L’umanesimo dantesco, via dello spirito europeo

(tratto da ART'E'. Rivista d'arte, cultura e comunicazione, n. 5, settembre-ottobre 2004)


Lo smarrimento dell’uomo nell’universo nel quale si trova immerso è il suo attuale dramma esistenziale. È uno smarrimento a livello conoscitivo: ha guadagnato il mondo intero e ha perduto la propria anima. Non sa più che cosa sia bene e che cosa sia male. Si è disperso nel labirinto delle sue scoperte, senza poter ritrovare la "diritta via" che conduce alla sua città, alla sua casa. La paura lo paralizza, la sfiducia gli toglie le ultime energie, la mancanza di speranza lo chiude nei deserti dell’angoscia. Non sa più neppure che cosa chiedere, vivendo pieno di cose e privo di senso.

È compito della Chiesa andare a cercare quest’uomo per spiegargli chi è, da dove viene, qual è la sua meta, qual è il suo destino eterno.

La fede del popolo di Dio, nel fluire dei secoli, è stata capace di esprimere degli itinerari sapienziali che rimangono vere miniere di ricchezza spirituale: la Divina Commedia è una di queste, forse la fondamentale. L’umanesimo italiano, che ha improntato di sé l’intera Europa e lo spirito europeo, non sarebbe comprensibile senza la genialità artistica e culturale di Dante.

Nella Commedia si compendia tutto l’itinerario sapienziale che parte dalla condizione smarrita dell’uomo e lo porta all’apice della conoscenza che è l’esperienza mistica, cioè alla contemplazione di quella "nostra effigie" che si trova all’interno della nostra vita trinitaria. Prima Virgilio, simbolo della ragione umana, che guida e conduce, poi Beatrice, simbolo della sapienza divina, che fa salire fino alla massima conoscenza dell’uomo nuovo, quindi Bernardo che introduce l’uomo nel Mistero, attraverso la mediazione mariana.

Nella prospettiva dell’umanesimo dantesco è di grande rilevanza lo stile della "cortesia", che è manifestato dalla figura femminile "onesta", che cioè introduce con "gentilezza" nel ritmo interno della "corte". D’altronde tutto il grande sviluppo dell’umanesimo italiano ha avuto i suoi centri vitali nelle città e nelle corti del prìncipi, che si sono circondati delle migliori intelligenze presenti nel loro tempo. E le figure femminili emergenti sono sempre state determinanti rispetto al clima di tali centri di convergenza culturale.

L’umanesimo dantesco ha però come chiaro riferimento la "Corte celeste" che è tutta improntata dall’Amore di Dio, dalla carità, che si dispiega nel tempo come multiforme sapienza capace di disporre con dolcezza tutte le cose (cfr. Sap 8, 1). È uno stile amabile, nobile, che disarma le contese, che vince le inimicizie, contro cui la malvagità non può prevalere (cfr. Sap 7, 9). Potremmo dire che è da questo divino "dolce stil novo" che discende la più alta aspirazione dello stile dell’umanesimo italiano.
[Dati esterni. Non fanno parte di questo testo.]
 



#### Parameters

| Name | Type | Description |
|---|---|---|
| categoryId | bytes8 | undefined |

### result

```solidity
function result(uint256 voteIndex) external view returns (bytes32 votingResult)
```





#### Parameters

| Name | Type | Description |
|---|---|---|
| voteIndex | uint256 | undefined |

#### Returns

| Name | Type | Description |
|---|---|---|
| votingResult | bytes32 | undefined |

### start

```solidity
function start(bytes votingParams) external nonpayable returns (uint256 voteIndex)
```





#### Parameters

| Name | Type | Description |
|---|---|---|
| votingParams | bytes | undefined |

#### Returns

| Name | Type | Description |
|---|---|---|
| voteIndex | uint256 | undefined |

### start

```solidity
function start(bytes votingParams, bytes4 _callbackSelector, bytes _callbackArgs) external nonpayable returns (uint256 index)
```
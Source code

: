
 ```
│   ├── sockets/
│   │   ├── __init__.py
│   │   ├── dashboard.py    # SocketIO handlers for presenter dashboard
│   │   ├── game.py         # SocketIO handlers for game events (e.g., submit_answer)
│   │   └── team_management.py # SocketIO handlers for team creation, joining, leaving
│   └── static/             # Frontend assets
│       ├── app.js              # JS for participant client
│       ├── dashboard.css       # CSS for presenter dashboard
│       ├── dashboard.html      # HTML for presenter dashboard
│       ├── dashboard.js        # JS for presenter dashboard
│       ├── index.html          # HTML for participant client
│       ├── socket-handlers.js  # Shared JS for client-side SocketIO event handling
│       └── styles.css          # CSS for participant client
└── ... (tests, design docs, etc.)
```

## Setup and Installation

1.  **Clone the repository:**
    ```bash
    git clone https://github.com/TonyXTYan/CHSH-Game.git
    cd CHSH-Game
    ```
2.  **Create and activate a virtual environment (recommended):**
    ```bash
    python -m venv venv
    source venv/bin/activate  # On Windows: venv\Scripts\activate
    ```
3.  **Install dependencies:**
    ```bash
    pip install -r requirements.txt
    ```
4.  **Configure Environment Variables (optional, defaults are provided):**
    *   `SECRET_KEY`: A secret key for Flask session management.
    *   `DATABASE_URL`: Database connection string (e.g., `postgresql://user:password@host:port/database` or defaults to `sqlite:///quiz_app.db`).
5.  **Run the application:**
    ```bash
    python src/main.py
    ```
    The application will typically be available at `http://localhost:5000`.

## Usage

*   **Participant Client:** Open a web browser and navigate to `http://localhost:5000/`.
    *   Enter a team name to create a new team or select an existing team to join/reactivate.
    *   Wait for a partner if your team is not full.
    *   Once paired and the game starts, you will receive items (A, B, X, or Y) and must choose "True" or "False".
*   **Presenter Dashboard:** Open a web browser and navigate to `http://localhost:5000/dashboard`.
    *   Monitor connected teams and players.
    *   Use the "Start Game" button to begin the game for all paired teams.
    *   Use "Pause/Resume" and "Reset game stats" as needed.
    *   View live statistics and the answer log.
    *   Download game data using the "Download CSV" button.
In realtà, è lo "stile cristiano", di cui ogni uomo avverte la ricorrente soavità, e che diventa premurosa guida nel cammino dell’anima dallo smarrimento della "selva oscura" fino alla contemplazione dell’umanità nuova, irradiata dalla luce divina.

La fiducia che la convivenza umana possa ritrovare la sua armonia fraterna in uno stile dolce e pacato nasce dalla chiara consapevolezza che c’è una "Corte divina", mossa in modo vario dall’unico Amore del Padre celeste, da cui può discendere la luce necessaria e l’aiuto opportuno per uscire da questa "selva selvaggia e aspra e forte", nella quale la nostra umanità si è smarrita, ritrovando la guida di una ragione purificata, rinvigorita e illuminata dalla Sapienza divina, unificata e unificante.

Per questo Dante rimane un maestro sommo dello spirito, che ha segnato con un marchio indelebile l’intera civiltà europea.